August 18th, 2011 - 08:20 am ET by Lukas Czerner | Report spam
Hello.

this is my proposal to add netlink notification interface which can be used
by file system to send various warning messages to user space via netlink.
This is actually the same what quota uses to send warnings about exceeding
quota and it can be eventually merged into this interface so we have just
one netlink messaging system for file systems.

The first PATCH adds the netlink interface itself and the rest of the
patches wire it up into the file systems (ext3,ext4,xfs,btrfs). So far it
can only send information about data and metadata ENOSPC, but it can be
easily extended, for example for using quota notification.


Here is a description of the first patch:

There might be a lot of crazy things happening inside the file systems
but it might result in bogus error code returned to the user space. And
sometimes it is hard to figure out what just happened. This
commit adds the interface which can be used by file systems to send
better information to the user space via netlink interface, because it
is not bound with error codes.

Also applications might not report problems with the file systems
correctly, hence the administrator will never know about the problem
unless it is already too late. Also in the case of ENOSPC conditions
even if we are checking 'df' output from cronjob, we might miss some
ENOSPC states because it just takes snapshots of the state. Those are
just examples.

With this interface file system can send a message via netlink interface
at the moment when the problem arises.

In order to use this file system must register the netlink
interface with init_fs_nl_family() on module initialization and the in
can send messages with fs_nl_send_warning().

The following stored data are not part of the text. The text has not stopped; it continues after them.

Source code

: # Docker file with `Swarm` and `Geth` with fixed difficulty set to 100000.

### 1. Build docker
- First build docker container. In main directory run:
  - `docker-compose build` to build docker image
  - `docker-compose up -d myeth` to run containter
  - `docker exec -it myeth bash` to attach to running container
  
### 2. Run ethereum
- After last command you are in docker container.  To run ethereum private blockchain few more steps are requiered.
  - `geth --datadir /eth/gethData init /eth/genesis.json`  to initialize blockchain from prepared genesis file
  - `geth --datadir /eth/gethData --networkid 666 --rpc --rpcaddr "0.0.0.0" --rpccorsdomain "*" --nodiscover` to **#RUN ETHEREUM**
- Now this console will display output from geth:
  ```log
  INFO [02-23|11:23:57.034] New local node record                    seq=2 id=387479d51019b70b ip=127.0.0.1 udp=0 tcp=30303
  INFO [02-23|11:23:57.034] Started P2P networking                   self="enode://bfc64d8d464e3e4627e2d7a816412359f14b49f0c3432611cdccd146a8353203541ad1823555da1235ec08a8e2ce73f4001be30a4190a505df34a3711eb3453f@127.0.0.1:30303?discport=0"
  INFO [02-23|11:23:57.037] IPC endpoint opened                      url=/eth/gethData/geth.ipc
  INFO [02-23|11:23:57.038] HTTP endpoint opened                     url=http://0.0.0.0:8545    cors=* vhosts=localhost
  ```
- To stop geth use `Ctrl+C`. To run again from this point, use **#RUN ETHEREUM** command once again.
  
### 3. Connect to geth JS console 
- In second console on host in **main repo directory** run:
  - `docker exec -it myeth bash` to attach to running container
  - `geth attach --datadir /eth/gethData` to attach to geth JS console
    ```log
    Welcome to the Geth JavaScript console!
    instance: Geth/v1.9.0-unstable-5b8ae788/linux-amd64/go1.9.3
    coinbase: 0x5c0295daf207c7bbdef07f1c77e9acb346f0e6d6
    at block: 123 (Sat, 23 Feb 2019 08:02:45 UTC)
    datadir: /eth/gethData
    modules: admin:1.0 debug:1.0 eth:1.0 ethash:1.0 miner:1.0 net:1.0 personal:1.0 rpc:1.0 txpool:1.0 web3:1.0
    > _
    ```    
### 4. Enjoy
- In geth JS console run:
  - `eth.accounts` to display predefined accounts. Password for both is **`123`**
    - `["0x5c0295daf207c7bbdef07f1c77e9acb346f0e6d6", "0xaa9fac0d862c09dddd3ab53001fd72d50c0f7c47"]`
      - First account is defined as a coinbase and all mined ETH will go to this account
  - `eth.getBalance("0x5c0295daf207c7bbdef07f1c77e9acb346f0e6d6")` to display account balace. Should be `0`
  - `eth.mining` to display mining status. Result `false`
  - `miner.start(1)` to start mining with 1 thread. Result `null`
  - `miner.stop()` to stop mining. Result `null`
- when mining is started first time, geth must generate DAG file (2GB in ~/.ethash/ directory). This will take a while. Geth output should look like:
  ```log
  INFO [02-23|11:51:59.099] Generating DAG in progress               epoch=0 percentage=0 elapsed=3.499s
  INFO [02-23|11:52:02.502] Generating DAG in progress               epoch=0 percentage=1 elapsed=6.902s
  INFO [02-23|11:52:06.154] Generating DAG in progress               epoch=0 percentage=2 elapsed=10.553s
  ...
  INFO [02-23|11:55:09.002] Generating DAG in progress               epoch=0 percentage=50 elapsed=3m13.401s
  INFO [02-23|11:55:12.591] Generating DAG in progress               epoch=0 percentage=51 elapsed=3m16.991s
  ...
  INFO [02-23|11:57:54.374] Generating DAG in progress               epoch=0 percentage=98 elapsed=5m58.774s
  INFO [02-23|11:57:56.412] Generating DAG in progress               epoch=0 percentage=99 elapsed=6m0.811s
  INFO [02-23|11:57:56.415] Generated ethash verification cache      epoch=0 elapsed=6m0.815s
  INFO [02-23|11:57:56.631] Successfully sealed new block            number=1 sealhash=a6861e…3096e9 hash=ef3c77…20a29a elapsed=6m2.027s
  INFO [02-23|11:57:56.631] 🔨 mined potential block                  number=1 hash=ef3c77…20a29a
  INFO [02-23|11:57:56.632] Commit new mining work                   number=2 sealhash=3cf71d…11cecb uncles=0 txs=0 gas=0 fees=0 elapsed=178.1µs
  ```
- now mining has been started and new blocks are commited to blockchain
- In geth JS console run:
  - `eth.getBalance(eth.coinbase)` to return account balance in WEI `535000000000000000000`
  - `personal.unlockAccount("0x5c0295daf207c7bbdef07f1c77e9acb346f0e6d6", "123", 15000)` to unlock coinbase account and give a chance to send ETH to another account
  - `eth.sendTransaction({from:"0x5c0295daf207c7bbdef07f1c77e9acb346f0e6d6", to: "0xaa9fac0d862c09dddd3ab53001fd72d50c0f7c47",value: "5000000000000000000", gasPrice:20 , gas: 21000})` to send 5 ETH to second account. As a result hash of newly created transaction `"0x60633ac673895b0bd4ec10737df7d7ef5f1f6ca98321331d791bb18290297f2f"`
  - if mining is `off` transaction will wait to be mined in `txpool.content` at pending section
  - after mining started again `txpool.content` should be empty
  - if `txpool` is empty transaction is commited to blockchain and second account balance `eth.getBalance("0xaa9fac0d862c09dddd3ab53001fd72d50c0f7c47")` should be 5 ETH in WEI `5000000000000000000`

At this point there are only two types of warning FS_NL_ENOSPC_WARN,
which should be used in situations when file system does not have enough
space to reserve data blocks and FS_NL_META_ENOSPC_WARN, for situations
when file system does not have enough space to reserve metadata blocks.
But more can be added in the future.

The code has been based on fs/quota/netlink.c which is used to send
quota warnings to the user space. Eventually it can be merged into this
interface.

I have tested this with a simple tool which is testing various enospc
situations and with fallocate. You can find the tool bellow (alloc_test)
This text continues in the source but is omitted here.